Ainda sob os holofotes da música pop no projeto Magnetic Man, Benga surge com duas faixas no Kapsize, selo de Joker que opera sob o olhar estratégico de Pinch.
da Redação do Tranquera
Depois de Rustie, Ginz e L-Wiz, o Kapsize investe no Dubstep Rave de Benga. Uma manobra inesperada, se considerarmos a evolução que o catálogo estava tomando em direção à mistura progressiva e inovadora entre Grime, Street Bass, Purple Bass e Wonky Step com timbres de Hip Hop e Urban Music em geral.
Synths barulhentos para grandes festivais
Benga “Faithless”
Com bumbo pulsante, “Faithless” traz synths barulhentos e blocos de loops percussivos que você já ouviu em Diary Of An Afro Warrior, álbum debut do artista pelo Tempa. Funciona? Claro que sim! É som para grandes festivais.
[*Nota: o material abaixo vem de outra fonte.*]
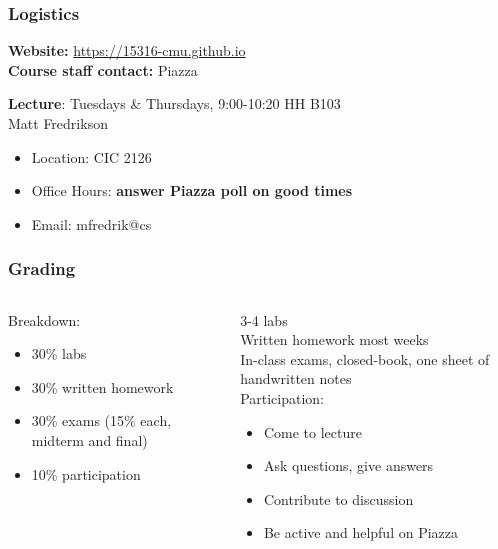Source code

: \documentclass[10pt,handout]{beamer}
\begin{document}
\begin{frame}

\frametitle{Logistics}

\textbf{Website:} \url{https://15316-cmu.github.io}
\\[1em]

\textbf{Course staff contact:} Piazza

\textbf{Lecture}: Tuesdays \& Thursdays, 9:00-10:20 HH B103
\\[1em]

Matt Fredrikson
\begin{itemize}
\item Location: CIC 2126
\item Office Hours: \textbf{answer Piazza poll on good times}
\item Email: mfredrik@cs
\end{itemize}

\end{frame}


\begin{frame}

\frametitle{Grading}

\begin{columns}
\begin{column}{0.45\textwidth}
Breakdown:
\begin{itemize}
\item 30\% labs
\item 30\% written homework
\item 30\% exams (15\% each, midterm and final)
\item 10\% participation
\end{itemize}
\end{column}

\begin{column}{0.55\textwidth}
3-4 labs
\\[1em]

Written homework most weeks
\\[1em]

In-class exams, closed-book, one sheet of handwritten notes
\\[1em]

Participation:
\begin{itemize}
\item Come to lecture
\item Ask questions, give answers
\item Contribute to discussion
\item Be active and helpful on Piazza
\end{itemize}
\end{column}
\end{columns}

\end{frame}
\end{document}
Hardcore, Trance e Rock para lotar estádios
Benga “Acid Lie”
Benga sabe como ninguém o que é a realidade sonora do mainstream. Hardcore, Trance e Rock para lotar estádios: essa parece ser a referência direta em “Acid Lie”, um combo musculoso que segue a mesma fórmula da faixa acima.


20.07.11
Boa parte das produções do Benga eu não consigo ouvir por mais de uma semana.
20.07.11
Embora a “Walkin’ Bass” (2004) dele possa ser considerada uma faixa histórica… Não parece que o Benga esteja lançando boa música no momento mesmo… O Diary Of An Afro Warrior foi importante quando saiu… Mas perdeu força com o tempo… Surgiram muitos imitadores… Alguém mais compartilha essa sensação? Seria a influência da música pop ou do Magnetic Man?
20.07.11
Na verdade o som dele hoje é do mesmo Benga de sempre. Para mim continua o mesmo do Diary Of An Afro Warrior. A impressão dele não estar lançando musica boa, é da linha de som dele estar cansada. Já “Walkin’ Bass” nunca pareceu tão atual como agora. Se não soubesse que era de 2004, falaria fácil fácil que era desse ano.